# Task
Below are entries; repeat exactly, and nothing else, the lines from the one holding "## Conferred powers" through the one holding "The end goal", inclusive. Leave the pictures out.

# The data
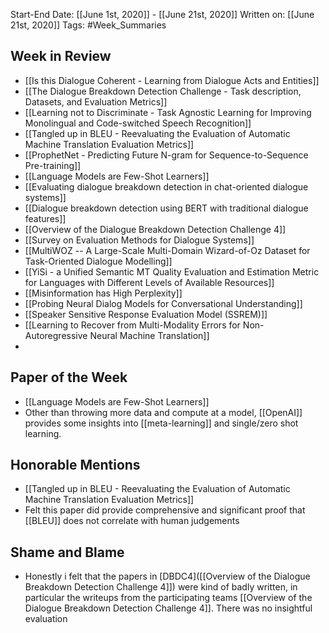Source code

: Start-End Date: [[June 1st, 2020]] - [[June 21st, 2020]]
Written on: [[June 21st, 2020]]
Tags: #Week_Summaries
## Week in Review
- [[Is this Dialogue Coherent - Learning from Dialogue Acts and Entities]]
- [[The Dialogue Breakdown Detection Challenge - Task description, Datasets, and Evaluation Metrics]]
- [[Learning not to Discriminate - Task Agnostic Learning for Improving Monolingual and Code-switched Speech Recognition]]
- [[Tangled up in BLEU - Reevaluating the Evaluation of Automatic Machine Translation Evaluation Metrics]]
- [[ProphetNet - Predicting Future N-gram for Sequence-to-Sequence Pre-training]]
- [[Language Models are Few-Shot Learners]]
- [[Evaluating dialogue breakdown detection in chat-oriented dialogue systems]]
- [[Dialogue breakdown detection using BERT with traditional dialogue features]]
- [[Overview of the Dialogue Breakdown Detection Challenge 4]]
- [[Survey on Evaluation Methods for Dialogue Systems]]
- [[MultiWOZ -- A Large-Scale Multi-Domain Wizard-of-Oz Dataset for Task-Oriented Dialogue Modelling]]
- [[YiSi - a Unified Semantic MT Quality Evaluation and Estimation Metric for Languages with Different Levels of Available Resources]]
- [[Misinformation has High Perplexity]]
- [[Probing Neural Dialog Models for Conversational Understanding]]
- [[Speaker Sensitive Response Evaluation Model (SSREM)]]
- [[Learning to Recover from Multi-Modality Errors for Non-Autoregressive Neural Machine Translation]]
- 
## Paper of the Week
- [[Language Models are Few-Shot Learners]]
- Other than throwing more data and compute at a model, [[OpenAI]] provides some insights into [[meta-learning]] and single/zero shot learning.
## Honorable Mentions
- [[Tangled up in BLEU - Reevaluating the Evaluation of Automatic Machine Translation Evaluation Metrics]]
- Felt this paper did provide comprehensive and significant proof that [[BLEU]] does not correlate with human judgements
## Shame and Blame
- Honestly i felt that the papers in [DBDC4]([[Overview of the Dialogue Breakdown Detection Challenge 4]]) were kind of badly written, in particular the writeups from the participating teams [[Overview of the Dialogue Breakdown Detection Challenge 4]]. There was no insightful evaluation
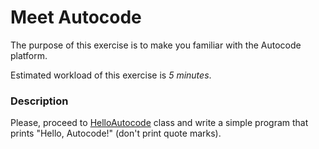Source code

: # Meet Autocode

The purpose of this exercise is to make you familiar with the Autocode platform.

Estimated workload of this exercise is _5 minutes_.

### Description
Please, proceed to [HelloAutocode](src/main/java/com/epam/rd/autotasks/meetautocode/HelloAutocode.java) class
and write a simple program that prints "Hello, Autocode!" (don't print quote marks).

...

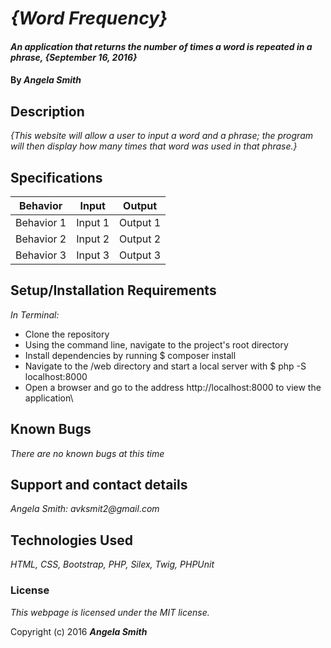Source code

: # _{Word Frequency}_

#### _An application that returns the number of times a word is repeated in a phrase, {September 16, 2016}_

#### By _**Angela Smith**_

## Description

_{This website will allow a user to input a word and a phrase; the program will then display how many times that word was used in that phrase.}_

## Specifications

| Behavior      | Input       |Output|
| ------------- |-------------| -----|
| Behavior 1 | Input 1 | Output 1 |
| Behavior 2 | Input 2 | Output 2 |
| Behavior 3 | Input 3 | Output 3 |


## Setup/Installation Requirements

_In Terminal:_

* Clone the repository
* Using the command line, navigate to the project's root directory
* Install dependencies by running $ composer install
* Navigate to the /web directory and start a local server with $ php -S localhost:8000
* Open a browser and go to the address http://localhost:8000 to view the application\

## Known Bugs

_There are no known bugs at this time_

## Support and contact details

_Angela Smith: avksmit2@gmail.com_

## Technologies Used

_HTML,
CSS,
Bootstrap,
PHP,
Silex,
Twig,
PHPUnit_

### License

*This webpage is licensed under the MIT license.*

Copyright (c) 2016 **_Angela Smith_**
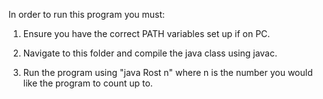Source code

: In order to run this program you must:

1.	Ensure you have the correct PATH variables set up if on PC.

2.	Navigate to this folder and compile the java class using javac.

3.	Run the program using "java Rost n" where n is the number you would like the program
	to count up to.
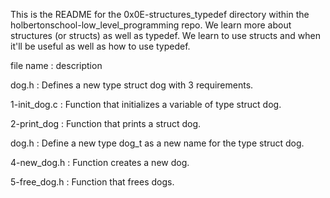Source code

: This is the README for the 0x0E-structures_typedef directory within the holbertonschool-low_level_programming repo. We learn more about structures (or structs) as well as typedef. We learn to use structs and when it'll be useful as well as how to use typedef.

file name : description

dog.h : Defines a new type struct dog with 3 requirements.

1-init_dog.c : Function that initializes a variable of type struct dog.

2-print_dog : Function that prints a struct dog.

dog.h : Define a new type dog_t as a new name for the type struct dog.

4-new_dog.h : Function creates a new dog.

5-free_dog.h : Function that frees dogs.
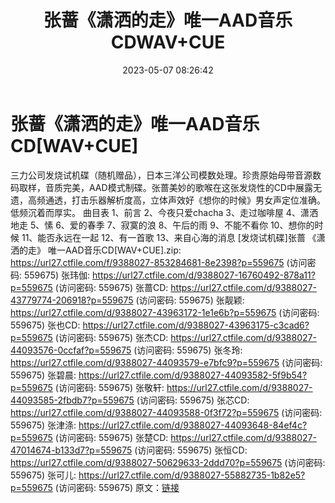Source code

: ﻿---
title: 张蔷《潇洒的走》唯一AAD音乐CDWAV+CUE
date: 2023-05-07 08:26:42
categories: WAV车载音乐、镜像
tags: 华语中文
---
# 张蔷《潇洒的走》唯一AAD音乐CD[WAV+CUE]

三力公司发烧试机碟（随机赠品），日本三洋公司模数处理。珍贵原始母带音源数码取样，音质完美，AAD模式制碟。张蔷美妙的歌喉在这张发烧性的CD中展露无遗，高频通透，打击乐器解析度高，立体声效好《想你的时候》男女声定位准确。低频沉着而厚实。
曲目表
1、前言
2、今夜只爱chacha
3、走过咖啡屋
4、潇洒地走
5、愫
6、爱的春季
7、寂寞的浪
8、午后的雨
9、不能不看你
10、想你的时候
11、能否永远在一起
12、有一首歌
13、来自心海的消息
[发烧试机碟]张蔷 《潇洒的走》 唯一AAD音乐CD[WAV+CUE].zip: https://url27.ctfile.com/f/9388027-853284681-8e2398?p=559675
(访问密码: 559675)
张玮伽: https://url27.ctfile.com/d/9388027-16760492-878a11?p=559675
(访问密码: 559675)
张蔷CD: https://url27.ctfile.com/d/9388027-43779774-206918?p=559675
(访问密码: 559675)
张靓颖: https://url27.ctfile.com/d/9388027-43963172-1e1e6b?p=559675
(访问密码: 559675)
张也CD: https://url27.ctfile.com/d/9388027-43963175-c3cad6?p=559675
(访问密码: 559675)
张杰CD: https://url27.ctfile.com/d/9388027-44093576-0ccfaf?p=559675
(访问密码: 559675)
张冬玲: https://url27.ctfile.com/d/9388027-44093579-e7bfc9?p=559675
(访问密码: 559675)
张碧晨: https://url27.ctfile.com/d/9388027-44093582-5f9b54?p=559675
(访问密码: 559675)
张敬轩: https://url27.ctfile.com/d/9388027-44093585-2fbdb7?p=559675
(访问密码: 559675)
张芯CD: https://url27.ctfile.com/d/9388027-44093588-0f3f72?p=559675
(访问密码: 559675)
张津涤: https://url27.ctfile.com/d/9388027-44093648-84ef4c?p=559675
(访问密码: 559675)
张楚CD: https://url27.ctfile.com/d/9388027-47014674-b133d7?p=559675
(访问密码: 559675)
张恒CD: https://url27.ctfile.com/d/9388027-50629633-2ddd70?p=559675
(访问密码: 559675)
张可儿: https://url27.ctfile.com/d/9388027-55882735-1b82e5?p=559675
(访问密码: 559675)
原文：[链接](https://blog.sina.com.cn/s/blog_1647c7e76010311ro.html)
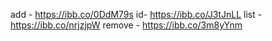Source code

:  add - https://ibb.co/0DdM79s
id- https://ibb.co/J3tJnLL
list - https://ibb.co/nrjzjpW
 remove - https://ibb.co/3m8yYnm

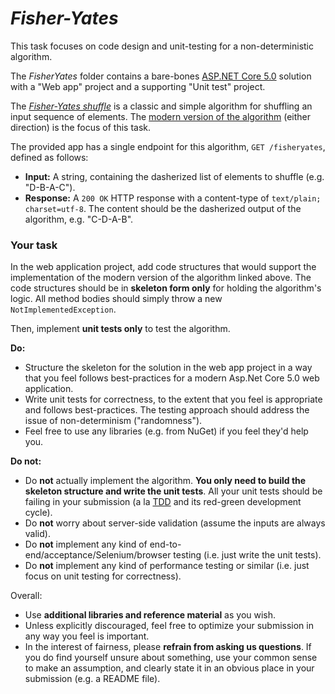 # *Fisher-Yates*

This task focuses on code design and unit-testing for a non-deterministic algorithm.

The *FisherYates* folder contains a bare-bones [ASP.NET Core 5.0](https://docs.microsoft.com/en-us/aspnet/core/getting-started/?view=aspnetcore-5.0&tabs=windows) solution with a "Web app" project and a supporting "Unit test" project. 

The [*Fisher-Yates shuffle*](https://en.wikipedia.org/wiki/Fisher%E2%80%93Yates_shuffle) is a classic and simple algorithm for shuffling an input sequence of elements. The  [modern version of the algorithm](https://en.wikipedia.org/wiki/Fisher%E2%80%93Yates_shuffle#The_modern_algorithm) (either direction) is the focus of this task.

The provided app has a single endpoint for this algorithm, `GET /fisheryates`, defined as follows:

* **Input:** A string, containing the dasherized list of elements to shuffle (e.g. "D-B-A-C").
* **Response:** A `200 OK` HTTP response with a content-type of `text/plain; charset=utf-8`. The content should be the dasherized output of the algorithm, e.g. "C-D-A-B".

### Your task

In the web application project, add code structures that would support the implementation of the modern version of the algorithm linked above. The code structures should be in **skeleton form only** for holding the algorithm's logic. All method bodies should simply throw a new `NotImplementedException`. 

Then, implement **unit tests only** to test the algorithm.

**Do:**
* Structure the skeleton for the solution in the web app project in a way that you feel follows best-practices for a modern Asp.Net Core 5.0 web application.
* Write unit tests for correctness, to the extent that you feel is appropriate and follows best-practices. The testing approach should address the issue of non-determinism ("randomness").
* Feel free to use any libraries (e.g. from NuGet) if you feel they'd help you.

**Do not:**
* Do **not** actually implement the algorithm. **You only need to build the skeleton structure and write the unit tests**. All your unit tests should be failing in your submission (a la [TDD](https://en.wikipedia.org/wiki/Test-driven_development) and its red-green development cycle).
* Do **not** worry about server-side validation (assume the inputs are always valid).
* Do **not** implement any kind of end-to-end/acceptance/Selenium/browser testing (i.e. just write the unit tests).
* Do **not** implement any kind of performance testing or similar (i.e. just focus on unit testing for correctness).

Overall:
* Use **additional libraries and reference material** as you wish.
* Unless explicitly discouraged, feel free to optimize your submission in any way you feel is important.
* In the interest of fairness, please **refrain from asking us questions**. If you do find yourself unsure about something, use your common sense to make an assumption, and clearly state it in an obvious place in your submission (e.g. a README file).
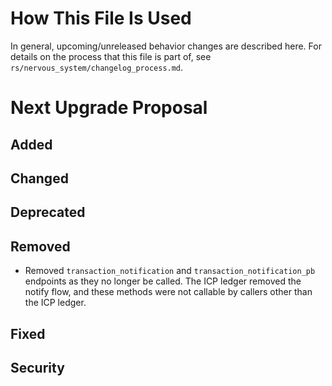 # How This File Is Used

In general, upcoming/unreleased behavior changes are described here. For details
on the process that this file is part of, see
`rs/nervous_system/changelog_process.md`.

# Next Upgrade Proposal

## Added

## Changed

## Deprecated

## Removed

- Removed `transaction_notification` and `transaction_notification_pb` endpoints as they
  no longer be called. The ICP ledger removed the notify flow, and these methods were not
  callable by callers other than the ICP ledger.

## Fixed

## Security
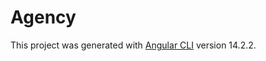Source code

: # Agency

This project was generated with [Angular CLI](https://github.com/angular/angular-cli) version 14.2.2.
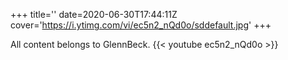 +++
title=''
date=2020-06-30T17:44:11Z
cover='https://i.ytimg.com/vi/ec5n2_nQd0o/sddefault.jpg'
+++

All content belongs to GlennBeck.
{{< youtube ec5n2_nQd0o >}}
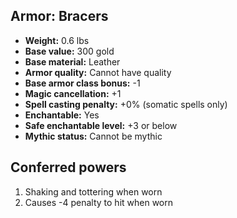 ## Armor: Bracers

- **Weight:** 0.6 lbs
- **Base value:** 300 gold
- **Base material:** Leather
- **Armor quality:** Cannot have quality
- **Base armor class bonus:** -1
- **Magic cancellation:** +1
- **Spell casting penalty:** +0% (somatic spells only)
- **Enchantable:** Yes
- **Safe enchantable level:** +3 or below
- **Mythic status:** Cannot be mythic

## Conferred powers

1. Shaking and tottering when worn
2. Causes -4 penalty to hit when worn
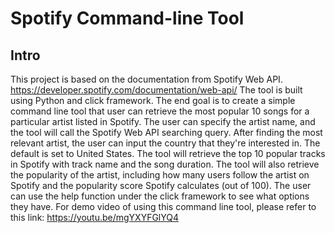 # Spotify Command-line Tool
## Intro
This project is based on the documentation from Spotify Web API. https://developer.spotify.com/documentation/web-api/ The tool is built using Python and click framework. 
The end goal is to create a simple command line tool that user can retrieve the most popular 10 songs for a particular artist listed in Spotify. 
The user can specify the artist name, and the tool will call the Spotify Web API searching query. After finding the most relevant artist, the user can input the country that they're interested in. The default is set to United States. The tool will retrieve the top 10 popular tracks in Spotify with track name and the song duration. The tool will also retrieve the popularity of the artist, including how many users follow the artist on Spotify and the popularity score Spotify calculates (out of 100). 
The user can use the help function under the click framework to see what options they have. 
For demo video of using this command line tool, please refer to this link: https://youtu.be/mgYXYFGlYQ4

---

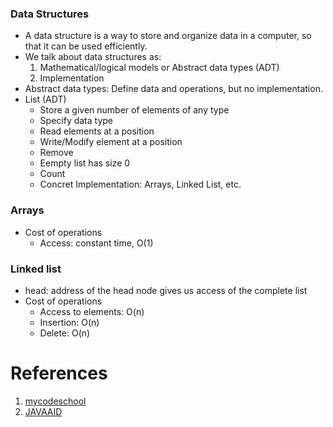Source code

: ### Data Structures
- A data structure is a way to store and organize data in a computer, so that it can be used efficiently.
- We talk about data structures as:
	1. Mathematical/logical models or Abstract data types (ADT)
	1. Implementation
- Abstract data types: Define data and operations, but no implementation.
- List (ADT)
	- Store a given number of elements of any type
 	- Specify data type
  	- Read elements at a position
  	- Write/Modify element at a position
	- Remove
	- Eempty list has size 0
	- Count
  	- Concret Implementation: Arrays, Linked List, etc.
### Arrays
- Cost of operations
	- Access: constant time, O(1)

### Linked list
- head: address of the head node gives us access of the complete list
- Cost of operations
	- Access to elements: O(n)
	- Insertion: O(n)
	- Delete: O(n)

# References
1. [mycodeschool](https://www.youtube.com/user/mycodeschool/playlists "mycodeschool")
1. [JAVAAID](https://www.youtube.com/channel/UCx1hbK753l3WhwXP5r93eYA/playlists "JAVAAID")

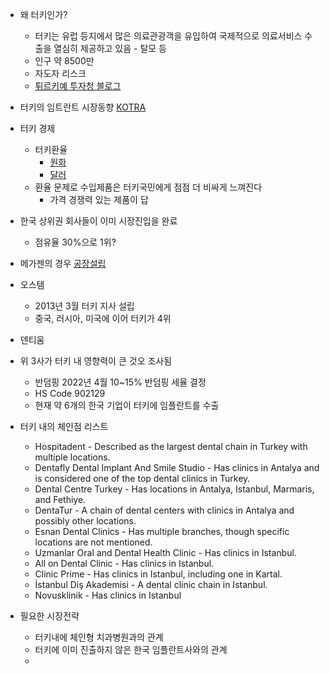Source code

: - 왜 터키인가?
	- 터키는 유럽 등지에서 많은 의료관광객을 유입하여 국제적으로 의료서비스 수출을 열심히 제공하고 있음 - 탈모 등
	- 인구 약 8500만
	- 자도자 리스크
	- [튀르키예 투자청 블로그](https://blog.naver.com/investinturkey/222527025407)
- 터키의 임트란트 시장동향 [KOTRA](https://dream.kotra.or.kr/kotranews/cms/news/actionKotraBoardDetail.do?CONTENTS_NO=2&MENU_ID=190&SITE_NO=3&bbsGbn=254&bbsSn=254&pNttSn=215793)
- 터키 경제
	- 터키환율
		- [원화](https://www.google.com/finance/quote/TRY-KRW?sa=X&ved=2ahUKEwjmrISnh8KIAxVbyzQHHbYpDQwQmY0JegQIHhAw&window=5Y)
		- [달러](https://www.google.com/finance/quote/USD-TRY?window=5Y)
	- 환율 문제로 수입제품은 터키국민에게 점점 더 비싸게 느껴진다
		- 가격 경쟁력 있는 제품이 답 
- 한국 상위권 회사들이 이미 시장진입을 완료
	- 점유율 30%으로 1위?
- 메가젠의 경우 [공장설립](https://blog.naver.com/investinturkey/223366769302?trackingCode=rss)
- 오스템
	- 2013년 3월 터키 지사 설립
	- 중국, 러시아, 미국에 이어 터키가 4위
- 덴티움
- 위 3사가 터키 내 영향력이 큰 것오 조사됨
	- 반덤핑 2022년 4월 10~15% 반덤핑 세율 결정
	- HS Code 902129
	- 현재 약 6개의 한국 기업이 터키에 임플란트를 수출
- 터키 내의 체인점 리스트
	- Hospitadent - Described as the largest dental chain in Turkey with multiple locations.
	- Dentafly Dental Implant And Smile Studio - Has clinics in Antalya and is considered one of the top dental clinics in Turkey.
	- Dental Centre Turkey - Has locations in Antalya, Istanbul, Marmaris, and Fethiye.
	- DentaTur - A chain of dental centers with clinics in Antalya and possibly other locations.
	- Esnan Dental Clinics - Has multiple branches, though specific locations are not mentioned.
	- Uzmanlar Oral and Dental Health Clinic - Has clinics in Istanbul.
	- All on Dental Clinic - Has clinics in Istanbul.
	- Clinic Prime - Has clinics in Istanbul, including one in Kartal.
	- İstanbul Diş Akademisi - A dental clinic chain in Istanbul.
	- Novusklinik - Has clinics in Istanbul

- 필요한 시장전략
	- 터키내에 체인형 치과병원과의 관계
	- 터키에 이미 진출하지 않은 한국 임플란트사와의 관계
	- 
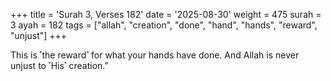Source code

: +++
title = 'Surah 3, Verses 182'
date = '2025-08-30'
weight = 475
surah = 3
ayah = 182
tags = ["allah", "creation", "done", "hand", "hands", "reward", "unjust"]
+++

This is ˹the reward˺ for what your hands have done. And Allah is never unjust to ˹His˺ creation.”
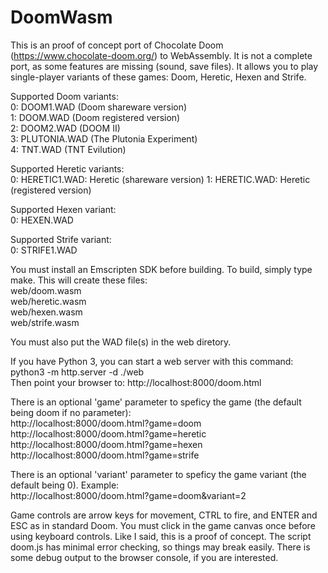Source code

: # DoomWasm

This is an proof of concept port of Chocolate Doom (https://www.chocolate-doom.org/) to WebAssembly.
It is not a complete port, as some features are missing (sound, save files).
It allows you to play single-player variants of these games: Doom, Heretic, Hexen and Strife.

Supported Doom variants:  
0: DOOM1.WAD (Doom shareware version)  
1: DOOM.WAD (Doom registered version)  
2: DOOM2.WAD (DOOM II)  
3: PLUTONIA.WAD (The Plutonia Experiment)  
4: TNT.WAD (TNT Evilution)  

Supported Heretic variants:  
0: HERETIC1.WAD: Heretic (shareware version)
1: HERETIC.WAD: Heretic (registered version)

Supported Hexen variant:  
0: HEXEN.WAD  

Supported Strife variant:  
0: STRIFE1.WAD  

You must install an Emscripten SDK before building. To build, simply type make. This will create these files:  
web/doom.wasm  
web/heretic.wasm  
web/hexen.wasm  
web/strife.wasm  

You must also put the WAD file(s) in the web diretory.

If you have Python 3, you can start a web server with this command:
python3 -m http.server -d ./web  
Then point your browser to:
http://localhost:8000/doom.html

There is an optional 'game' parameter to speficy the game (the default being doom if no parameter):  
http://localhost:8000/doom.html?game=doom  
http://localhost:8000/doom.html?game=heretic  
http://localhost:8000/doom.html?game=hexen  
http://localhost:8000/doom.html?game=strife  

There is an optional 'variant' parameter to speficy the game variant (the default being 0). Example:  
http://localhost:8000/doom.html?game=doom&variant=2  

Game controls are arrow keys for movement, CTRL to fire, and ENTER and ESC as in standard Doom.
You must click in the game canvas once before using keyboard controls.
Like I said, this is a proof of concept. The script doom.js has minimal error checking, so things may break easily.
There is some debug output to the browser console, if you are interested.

# Exercise solution
## Conferred powers

1. Shaking and tottering when worn
2. Causes -4 penalty to hit when worn
 # Spotify Command-line Tool
## Intro
This project is based on the documentation from Spotify Web API. https://developer.spotify.com/documentation/web-api/ The tool is built using Python and click framework. 
The end goal is to create a simple command line tool that user can retrieve the most popular 10 songs for a particular artist listed in Spotify. 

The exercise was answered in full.